* [WHAT THE TASK ASKS]:
Set the entries down again exactly; none may be skipped.

* [SOURCE MATERIAL]:
»»

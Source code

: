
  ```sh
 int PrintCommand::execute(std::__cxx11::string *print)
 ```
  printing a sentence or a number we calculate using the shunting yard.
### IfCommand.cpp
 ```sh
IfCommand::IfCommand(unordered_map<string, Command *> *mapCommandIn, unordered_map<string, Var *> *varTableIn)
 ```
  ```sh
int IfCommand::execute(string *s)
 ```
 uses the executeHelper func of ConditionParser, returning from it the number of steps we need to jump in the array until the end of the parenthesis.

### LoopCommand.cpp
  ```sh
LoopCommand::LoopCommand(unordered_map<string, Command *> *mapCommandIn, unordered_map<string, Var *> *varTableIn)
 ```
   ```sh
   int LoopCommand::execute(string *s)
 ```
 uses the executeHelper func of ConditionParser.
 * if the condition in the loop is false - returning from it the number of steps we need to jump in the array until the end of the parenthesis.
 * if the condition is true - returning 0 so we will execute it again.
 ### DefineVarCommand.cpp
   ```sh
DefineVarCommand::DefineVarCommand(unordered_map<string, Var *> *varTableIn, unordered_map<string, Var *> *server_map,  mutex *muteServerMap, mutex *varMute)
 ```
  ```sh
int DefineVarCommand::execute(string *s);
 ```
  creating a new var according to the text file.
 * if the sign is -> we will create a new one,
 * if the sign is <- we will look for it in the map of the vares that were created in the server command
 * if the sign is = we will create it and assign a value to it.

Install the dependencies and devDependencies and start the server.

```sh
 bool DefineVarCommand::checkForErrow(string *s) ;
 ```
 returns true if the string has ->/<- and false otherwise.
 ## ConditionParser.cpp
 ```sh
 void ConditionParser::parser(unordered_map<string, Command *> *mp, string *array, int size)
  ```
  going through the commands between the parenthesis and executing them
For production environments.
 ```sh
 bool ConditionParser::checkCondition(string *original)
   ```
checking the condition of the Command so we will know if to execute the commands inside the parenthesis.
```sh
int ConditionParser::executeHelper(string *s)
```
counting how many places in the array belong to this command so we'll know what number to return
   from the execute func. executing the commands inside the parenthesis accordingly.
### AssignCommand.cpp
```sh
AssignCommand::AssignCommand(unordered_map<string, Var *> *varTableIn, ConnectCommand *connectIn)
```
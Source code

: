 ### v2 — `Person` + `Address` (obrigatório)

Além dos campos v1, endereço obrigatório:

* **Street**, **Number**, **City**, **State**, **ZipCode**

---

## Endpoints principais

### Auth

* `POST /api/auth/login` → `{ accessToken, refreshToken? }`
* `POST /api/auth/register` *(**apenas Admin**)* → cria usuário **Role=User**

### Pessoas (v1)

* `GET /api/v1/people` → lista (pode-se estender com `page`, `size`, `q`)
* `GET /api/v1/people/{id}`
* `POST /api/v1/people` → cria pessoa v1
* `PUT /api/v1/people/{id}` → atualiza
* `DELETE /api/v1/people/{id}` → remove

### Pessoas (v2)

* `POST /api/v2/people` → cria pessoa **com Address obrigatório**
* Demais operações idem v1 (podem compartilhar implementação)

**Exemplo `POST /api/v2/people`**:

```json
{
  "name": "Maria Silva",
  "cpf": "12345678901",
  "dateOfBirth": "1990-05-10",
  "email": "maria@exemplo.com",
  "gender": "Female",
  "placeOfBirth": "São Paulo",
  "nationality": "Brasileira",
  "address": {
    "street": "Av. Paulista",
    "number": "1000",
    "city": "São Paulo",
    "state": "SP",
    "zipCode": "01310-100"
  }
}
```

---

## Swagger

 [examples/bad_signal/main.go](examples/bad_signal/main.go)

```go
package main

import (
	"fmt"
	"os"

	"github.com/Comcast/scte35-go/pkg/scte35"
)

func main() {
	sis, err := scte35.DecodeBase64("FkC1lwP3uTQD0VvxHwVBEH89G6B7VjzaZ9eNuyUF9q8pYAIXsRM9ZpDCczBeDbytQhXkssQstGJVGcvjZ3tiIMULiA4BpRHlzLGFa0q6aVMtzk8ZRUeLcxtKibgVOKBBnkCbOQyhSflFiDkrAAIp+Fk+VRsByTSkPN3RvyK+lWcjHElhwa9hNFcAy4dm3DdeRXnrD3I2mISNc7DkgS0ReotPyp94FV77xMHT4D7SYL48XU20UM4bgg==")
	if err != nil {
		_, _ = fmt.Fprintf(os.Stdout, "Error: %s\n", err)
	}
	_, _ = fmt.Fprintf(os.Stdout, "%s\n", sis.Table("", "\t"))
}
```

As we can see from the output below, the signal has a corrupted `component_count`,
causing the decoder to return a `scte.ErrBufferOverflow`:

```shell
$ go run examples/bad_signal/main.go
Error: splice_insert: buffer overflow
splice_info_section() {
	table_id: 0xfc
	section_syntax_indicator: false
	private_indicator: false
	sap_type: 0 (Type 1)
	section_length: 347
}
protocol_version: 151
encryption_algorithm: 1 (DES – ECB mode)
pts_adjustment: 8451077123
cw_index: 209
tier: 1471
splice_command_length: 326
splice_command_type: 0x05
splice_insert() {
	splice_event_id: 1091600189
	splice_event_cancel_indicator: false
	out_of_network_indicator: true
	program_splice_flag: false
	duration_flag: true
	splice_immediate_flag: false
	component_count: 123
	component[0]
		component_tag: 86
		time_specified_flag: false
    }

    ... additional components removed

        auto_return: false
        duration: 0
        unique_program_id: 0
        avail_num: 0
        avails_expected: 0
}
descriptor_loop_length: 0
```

««

* [OUTPUT OF THE EXERCISE]:
Source code

:
  ```sh
 int PrintCommand::execute(std::__cxx11::string *print)
 ```
  printing a sentence or a number we calculate using the shunting yard.
### IfCommand.cpp
 ```sh
IfCommand::IfCommand(unordered_map<string, Command *> *mapCommandIn, unordered_map<string, Var *> *varTableIn)
 ```
  ```sh
int IfCommand::execute(string *s)
 ```
 uses the executeHelper func of ConditionParser, returning from it the number of steps we need to jump in the array until the end of the parenthesis.

### LoopCommand.cpp
  ```sh
LoopCommand::LoopCommand(unordered_map<string, Command *> *mapCommandIn, unordered_map<string, Var *> *varTableIn)
 ```
   ```sh
   int LoopCommand::execute(string *s)
 ```
 uses the executeHelper func of ConditionParser.
 * if the condition in the loop is false - returning from it the number of steps we need to jump in the array until the end of the parenthesis.
 * if the condition is true - returning 0 so we will execute it again.
 ### DefineVarCommand.cpp
   ```sh
DefineVarCommand::DefineVarCommand(unordered_map<string, Var *> *varTableIn, unordered_map<string, Var *> *server_map,  mutex *muteServerMap, mutex *varMute)
 ```
  ```sh
int DefineVarCommand::execute(string *s);
 ```
  creating a new var according to the text file.
 * if the sign is -> we will create a new one,
 * if the sign is <- we will look for it in the map of the vares that were created in the server command
 * if the sign is = we will create it and assign a value to it.

Install the dependencies and devDependencies and start the server.

```sh
 bool DefineVarCommand::checkForErrow(string *s) ;
 ```
 returns true if the string has ->/<- and false otherwise.
 ## ConditionParser.cpp
 ```sh
 void ConditionParser::parser(unordered_map<string, Command *> *mp, string *array, int size)
  ```
  going through the commands between the parenthesis and executing them
For production environments.
 ```sh
 bool ConditionParser::checkCondition(string *original)
   ```
checking the condition of the Command so we will know if to execute the commands inside the parenthesis.
```sh
int ConditionParser::executeHelper(string *s)
```
counting how many places in the array belong to this command so we'll know what number to return
   from the execute func. executing the commands inside the parenthesis accordingly.
### AssignCommand.cpp
```sh
AssignCommand::AssignCommand(unordered_map<string, Var *> *varTableIn, ConnectCommand *connectIn)
```
Source code

: ### v2 — `Person` + `Address` (obrigatório)

Além dos campos v1, endereço obrigatório:

* **Street**, **Number**, **City**, **State**, **ZipCode**

---

## Endpoints principais

### Auth

* `POST /api/auth/login` → `{ accessToken, refreshToken? }`
* `POST /api/auth/register` *(**apenas Admin**)* → cria usuário **Role=User**

### Pessoas (v1)

* `GET /api/v1/people` → lista (pode-se estender com `page`, `size`, `q`)
* `GET /api/v1/people/{id}`
* `POST /api/v1/people` → cria pessoa v1
* `PUT /api/v1/people/{id}` → atualiza
* `DELETE /api/v1/people/{id}` → remove

### Pessoas (v2)

* `POST /api/v2/people` → cria pessoa **com Address obrigatório**
* Demais operações idem v1 (podem compartilhar implementação)

**Exemplo `POST /api/v2/people`**:

```json
{
  "name": "Maria Silva",
  "cpf": "12345678901",
  "dateOfBirth": "1990-05-10",
  "email": "maria@exemplo.com",
  "gender": "Female",
  "placeOfBirth": "São Paulo",
  "nationality": "Brasileira",
  "address": {
    "street": "Av. Paulista",
    "number": "1000",
    "city": "São Paulo",
    "state": "SP",
    "zipCode": "01310-100"
  }
}
```

---

## Swagger

 [examples/bad_signal/main.go](examples/bad_signal/main.go)

```go
package main

import (
	"fmt"
	"os"

	"github.com/Comcast/scte35-go/pkg/scte35"
)

func main() {
	sis, err := scte35.DecodeBase64("FkC1lwP3uTQD0VvxHwVBEH89G6B7VjzaZ9eNuyUF9q8pYAIXsRM9ZpDCczBeDbytQhXkssQstGJVGcvjZ3tiIMULiA4BpRHlzLGFa0q6aVMtzk8ZRUeLcxtKibgVOKBBnkCbOQyhSflFiDkrAAIp+Fk+VRsByTSkPN3RvyK+lWcjHElhwa9hNFcAy4dm3DdeRXnrD3I2mISNc7DkgS0ReotPyp94FV77xMHT4D7SYL48XU20UM4bgg==")
	if err != nil {
		_, _ = fmt.Fprintf(os.Stdout, "Error: %s\n", err)
	}
	_, _ = fmt.Fprintf(os.Stdout, "%s\n", sis.Table("", "\t"))
}
```

As we can see from the output below, the signal has a corrupted `component_count`,
causing the decoder to return a `scte.ErrBufferOverflow`:

```shell
$ go run examples/bad_signal/main.go
Error: splice_insert: buffer overflow
splice_info_section() {
	table_id: 0xfc
	section_syntax_indicator: false
	private_indicator: false
	sap_type: 0 (Type 1)
	section_length: 347
}
protocol_version: 151
encryption_algorithm: 1 (DES – ECB mode)
pts_adjustment: 8451077123
cw_index: 209
tier: 1471
splice_command_length: 326
splice_command_type: 0x05
splice_insert() {
	splice_event_id: 1091600189
	splice_event_cancel_indicator: false
	out_of_network_indicator: true
	program_splice_flag: false
	duration_flag: true
	splice_immediate_flag: false
	component_count: 123
	component[0]
		component_tag: 86
		time_specified_flag: false
    }

    ... additional components removed

        auto_return: false
        duration: 0
        unique_program_id: 0
        avail_num: 0
        avails_expected: 0
}
descriptor_loop_length: 0
```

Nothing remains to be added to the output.